Troubleshooting an Infrastructure Management high-availability deployment


The switchToTLS.pl utility failed to update the TLS entries in the configuration files

Issue

In a TrueSight Infrastructure Management high-availability deployment, when you run the switchToTLS.pl utility to configure the Infrastructure Management Server to Oracle database communication, TLS configuration fails.

Probable cause

The switchToTLS.pl utility failed to update TLS encryption key entries in the following files:

  • mcell.dir
  • cell_info.list
  • IBRSD.dir

Resolution

Do the following to resolve the issue:

  1. Log in to the primary Infrastructure Management server.
  2. Stop the primary server by running the pw system stop command.
  3. Go to the <Infrastructure Management server install directory>\pw\server\etc directory.
  4. Using a text editor, open the mcell.dir file, search the cell entry and update the encryption key to *TLS as shown in the following example: 

    #Type  <name> <encryption key> <host>/<port>


    #Comment the line containing the mc encryption key entry
    #cell  pncell_tsim1  mc  pncell_tsim1:1828 pncell_tsim2:1828


    #Update the encryption key entry as *TLS
    cell  pncell_tsim1  *TLS  pncell_tsim1:1828 pncell_tsim2:1828
  5. Go to the <Infrastructure Management server install directory>\pw\pronto\conf directory.
  6. Using a text editor, open the cell_info.list file, search the cell.SIM entry and update the encryption key to *TLS as shown in the following example: 

    #Type  <name> <encryption key> <host>/<port>

    #Comment the line containing the mc encryption key entry
    #cell.SIM  pncell_tsim1   mc  pncell_tsim1:1828 pncell_tsim2:1828  Production *

    #Update the encryption key entry as *TLS
    cell.SIM   pncell_tsim1  *TLS  pncell_tsim1:1828 pncell_tsim2:1828  Production *
  7. Go to the <Infrastructure Management server install directory>\integrations\ibrsd\conf directory.
  8. Using a text editor, open the IBRSD.dir file, search the cell entry and update the encryption key to *TLS as shown in the following example: 

    #Type  <name> <encryption key> <host>/<port>

    #Comment the line containing the mc encryption key entry
    #cell  pncell_tsim1  mc  pncell_tsim1:1828 pncell_tsim2:1828

    #Update the encryption key entry as *TLS
    cell  pncell_tsim1  *TLS  pncell_tsim1:1828 pncell_tsim2:1828
  9. Restart the primary server by running the pw system start command.
  10. Log in to the secondary Infrastructure Management server.
  11. Stop the secondary server by running the pw system stop command.
  12. Perform the steps from 3 to 8 on the secondary server.
  13. Restart the secondary server by running the pw system start command.

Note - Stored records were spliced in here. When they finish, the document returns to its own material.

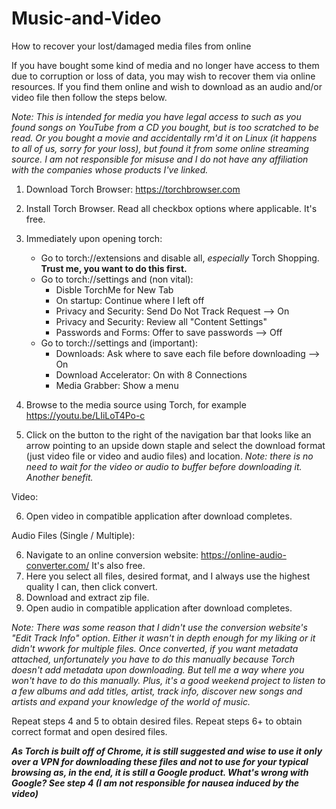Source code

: # Music-and-Video
How to recover your lost/damaged media files from online


If you have bought some kind of media and no longer have access to them due to corruption or loss of data, you may wish to recover them via online resources. If you find them online and wish to download as an audio and/or video file then follow the steps below. 

*Note: This is intended for media you have legal access to such as you found songs on YouTube from a CD you bought, but is too scratched to be read. Or you bought a movie and accidentally rm'd it on Linux (it happens to all of us, sorry for your loss), but found it from some online streaming source. I am not responsible for misuse and I do not have any affiliation with the companies whose products I've linked.*

1. Download Torch Browser: https://torchbrowser.com
2. Install Torch Browser. Read all checkbox options where applicable. It's free.
3. Immediately upon opening torch:

   + Go to torch://extensions and disable all, *especially* Torch Shopping. **Trust me, you want to do this first.**
   + Go to torch://settings and (non vital):
      + Disble TorchMe for New Tab
      + On startup: Continue where I left off
      + Privacy and Security: Send Do Not Track Request --> On
      + Privacy and Security: Review all "Content Settings"
      + Passwords and Forms: Offer to save passwords --> Off
   + Go to torch://settings and (important):
      + Downloads: Ask where to save each file before downloading --> On
      + Download Accelerator: On with 8 Connections
      + Media Grabber: Show a menu
      
4. Browse to the media source using Torch, for example https://youtu.be/LIiLoT4Po-c
5. Click on the button to the right of the navigation bar that looks like an arrow pointing to an upside down staple and select the download format (just video file or video and audio files) and location. *Note: there is no need to wait for the video or audio to buffer before downloading it. Another benefit.* 

Video:

6. Open video in compatible application after download completes.

Audio Files (Single / Multiple):

6. Navigate to an online conversion website: https://online-audio-converter.com/ It's also free.
7. Here you select all files, desired format, and I always use the highest quality I can, then click convert.
8. Download and extract zip file.
9. Open audio in compatible application after download completes.

*Note: There was some reason that I didn't use the conversion website's "Edit Track Info" option. Either it wasn't in depth enough for my liking or it didn't wwork for multiple files. Once converted, if you want metadata attached, unfortunately you have to do this manually because Torch doesn't add metadata upon downloading. But tell me a way where you won't have to do this manually. Plus, it's a good weekend project to listen to a few albums and add titles, artist, track info, discover new songs and artists and expand your knowledge of the world of music.*


Repeat steps 4 and 5 to obtain desired files.
Repeat steps 6+ to obtain correct format and open desired files.


***As Torch is built off of Chrome, it is still suggested and wise to use it only over a VPN for downloading these files and not to use for your typical browsing as, in the end, it is still a Google product. What's wrong with Google? See step 4 (I am not responsible for nausea induced by the video)***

Database is not coming up after applying the service pack or fix pack to the primary cluster node

  1. Immediately after applying the service pack or fix pack to the primary cluster node, stop the Infrastructure Management server on the primary cluster node.
  2. On the secondary cluster node, run the <Install_dir>\pw\pronto\bin\updateRegistryForSybase17.bat file to update the Sybase 17 registry settings for Windows.
  3. Restart the Infrastructure Management server on the secondary cluster node.

Automatic restart of Infrastructure Management server processes

In an application high-availability deployment of TrueSight Infrastructure Management, when any of the critical server processes become unavailable, recovery action (restart or shutdown) is performed.

If the Infrastructure Management server is unable to establish connectivity with the database for a specific amount of time, both nodes are shut down. 

If required, configure the following parameters in the installedDirectory\pw\custom\conf\pronet.conf file: 

Property name

Property details

Default value

pronet.component.unavailability.recovery.action

Recovery action that will be performed if a critical process is unavailable.

Note: This property does not affect the database connectivity check.

shutdown (primary node)

restart (secondary node)

pronet.ha.availability.scan.frequency.in.secs

The polling interval (in sec) of the critical processes availability check.

60

pronet.ha.availability.max.retry.count

The number of retries at the frequency specified by the pronet.ha.availability.scan.frequency.in.secs property. If a critical process is unavailable for this number of retries, recovery action is performed.

6

pronet.availability.db.connection.max.retry.minutes

The amount of time (in min) that database connectivity is checked for.

15

pronet.availability.db.connection.max.retry.count

The number of retries for the database connectivity check.

15

pronet.component.unavailability.attempts.email.interval

The time interval (in min) that an email is generated and sent to the configured administrator email address.

To configure email settings, see Configuring e-mail settings to receive alerts.

2

Note

An upgrade to version 11.3.04 deletes the pronet.ha.availability.self.shutdown.mechanism property, that was previously used to control the recovery action.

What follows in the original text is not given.